Kinetics of heme binding to semi-alpha-hemoglobin.

The binding of carbonmonoxyheme to semi-alpha-hemoglobin and to an apohemoglobin control was investigated using stopped-flow techniques in 0.025 M potassium phosphate buffer, pH 7 and 10 degrees C. The resultant second order kinetic data were analyzed by the classical model which assumes the existence of an intermediate complex which either redissociates to reactants or undergoes an irreversible conversion to form hemoglobin. The rate constants for the latter unimolecular process were apparently not experimentally different for semi-alpha-hemoglobin and apohemoglobin (360 ( +/- 100) s-1 and 480 ( +/- 60) s-1, respectively).

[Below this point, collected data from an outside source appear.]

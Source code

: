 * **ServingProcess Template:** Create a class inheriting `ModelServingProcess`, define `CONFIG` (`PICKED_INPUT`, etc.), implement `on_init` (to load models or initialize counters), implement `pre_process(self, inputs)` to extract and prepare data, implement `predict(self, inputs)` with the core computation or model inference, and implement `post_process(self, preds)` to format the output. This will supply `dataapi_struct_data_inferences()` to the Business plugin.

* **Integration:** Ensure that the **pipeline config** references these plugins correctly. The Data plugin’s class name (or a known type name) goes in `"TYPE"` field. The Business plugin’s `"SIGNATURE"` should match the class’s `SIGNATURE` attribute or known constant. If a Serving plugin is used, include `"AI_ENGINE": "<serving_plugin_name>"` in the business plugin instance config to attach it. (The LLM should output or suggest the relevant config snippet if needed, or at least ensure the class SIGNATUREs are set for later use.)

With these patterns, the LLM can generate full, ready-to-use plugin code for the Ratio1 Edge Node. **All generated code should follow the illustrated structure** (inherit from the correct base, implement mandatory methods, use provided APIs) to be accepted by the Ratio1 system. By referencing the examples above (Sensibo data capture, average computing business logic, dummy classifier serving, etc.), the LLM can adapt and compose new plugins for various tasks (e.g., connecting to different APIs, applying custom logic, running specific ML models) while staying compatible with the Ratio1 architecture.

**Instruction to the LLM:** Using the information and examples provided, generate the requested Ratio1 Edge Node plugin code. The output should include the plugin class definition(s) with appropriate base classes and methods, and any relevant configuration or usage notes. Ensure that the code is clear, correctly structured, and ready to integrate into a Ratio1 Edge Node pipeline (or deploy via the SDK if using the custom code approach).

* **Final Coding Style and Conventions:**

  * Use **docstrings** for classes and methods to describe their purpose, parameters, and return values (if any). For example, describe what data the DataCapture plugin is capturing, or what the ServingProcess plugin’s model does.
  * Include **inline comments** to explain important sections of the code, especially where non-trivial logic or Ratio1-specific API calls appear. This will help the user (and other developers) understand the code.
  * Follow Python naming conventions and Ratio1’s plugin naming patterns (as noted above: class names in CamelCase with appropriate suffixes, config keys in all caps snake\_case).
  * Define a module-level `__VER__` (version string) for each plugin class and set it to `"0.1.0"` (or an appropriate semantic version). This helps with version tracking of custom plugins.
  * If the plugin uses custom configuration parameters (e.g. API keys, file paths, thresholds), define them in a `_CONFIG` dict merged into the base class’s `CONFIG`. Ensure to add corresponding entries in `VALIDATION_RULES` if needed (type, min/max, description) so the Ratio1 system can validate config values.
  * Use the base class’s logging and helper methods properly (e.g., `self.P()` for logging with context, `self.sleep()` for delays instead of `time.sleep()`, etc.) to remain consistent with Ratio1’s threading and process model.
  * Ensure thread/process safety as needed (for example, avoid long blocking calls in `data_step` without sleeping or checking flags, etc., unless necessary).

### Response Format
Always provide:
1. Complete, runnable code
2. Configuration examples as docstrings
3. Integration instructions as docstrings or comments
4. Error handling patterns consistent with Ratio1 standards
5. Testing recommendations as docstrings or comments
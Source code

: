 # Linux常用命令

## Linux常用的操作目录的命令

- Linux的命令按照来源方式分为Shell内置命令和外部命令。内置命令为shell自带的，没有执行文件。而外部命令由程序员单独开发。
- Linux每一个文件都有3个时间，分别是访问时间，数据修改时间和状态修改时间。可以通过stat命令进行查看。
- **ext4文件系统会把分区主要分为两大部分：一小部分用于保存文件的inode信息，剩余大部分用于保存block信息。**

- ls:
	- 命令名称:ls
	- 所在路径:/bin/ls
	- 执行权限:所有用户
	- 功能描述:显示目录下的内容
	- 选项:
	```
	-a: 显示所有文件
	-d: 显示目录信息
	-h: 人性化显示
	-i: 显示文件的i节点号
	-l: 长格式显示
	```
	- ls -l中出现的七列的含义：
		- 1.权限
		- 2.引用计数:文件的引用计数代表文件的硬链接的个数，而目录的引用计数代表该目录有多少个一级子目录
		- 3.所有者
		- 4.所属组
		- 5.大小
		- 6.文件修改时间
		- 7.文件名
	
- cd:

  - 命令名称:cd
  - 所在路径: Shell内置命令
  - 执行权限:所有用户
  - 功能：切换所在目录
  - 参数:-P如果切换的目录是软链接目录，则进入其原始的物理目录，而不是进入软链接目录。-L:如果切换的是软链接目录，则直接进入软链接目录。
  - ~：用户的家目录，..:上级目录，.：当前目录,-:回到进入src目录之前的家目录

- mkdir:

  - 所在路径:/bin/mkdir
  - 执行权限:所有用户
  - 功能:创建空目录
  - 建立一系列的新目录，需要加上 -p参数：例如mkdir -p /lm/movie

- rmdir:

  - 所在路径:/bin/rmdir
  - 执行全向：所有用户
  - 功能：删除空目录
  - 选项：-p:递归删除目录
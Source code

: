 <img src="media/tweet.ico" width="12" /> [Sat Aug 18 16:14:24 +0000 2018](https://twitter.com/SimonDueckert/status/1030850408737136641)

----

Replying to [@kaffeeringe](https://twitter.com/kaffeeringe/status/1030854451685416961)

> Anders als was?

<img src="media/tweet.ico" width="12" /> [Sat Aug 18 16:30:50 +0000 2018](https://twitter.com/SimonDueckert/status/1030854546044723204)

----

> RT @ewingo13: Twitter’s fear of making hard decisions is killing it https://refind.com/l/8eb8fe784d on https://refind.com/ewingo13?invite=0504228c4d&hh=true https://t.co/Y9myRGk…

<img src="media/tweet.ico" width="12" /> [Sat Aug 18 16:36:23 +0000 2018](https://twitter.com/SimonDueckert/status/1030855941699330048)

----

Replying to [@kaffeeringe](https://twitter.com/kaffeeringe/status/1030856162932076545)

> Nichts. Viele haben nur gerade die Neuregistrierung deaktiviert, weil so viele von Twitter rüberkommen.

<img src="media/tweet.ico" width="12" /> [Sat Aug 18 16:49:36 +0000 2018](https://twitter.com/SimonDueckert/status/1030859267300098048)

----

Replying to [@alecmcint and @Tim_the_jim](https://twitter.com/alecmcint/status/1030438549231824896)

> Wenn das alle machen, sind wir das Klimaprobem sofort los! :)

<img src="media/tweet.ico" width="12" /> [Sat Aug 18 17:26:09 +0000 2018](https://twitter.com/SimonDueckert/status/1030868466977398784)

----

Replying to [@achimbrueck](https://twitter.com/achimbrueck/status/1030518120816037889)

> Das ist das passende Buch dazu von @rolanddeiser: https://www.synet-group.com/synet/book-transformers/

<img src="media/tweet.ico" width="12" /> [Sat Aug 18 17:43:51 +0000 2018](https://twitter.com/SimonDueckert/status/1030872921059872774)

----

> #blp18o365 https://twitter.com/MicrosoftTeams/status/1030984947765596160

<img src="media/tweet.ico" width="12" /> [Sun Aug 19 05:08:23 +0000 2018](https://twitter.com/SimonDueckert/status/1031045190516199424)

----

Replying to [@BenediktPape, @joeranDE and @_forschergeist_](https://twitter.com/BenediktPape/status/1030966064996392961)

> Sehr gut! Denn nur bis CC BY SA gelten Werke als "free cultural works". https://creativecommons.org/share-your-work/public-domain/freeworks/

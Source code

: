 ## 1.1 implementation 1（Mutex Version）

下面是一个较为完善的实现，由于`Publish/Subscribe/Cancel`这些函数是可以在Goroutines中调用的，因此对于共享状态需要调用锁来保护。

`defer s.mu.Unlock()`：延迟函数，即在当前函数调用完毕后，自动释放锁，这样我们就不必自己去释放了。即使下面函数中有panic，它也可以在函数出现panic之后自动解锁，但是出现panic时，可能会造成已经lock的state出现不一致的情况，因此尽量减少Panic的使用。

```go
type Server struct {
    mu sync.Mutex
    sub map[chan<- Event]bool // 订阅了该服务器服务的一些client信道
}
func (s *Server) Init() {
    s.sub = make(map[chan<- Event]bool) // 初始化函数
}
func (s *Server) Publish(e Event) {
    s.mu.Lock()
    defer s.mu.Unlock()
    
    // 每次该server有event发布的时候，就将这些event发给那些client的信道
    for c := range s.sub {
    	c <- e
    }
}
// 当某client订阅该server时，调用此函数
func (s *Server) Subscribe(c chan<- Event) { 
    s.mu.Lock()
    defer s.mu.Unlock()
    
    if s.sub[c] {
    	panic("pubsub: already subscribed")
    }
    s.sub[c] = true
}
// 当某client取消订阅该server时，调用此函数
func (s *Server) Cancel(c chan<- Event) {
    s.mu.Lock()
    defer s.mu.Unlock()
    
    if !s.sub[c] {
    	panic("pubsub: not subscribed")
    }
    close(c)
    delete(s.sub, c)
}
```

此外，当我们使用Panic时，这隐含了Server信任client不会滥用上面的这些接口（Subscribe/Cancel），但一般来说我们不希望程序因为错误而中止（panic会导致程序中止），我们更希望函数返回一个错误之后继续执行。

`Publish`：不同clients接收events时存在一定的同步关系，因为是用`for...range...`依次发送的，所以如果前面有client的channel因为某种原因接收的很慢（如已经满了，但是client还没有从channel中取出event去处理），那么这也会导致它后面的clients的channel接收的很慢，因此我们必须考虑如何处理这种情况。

However, the equilibrium dissociation constant for the intermediate of semi-alpha-hemoglobin (Kd = 9.3 ( +/- 2.6) micromolar) was approximately two fold greater than that of apohemoglobin (Kd = 4.1 ( +/- 0.5) micromolar). The reduced stability of the semi-alpha-hemoglobin complex was postulated to be due to the lower affinity of the beta pocket for heme. The studies reported here address the possible role of semi-alpha-hemoglobin as an intermediate in the assembly of hemoglobin in vivo.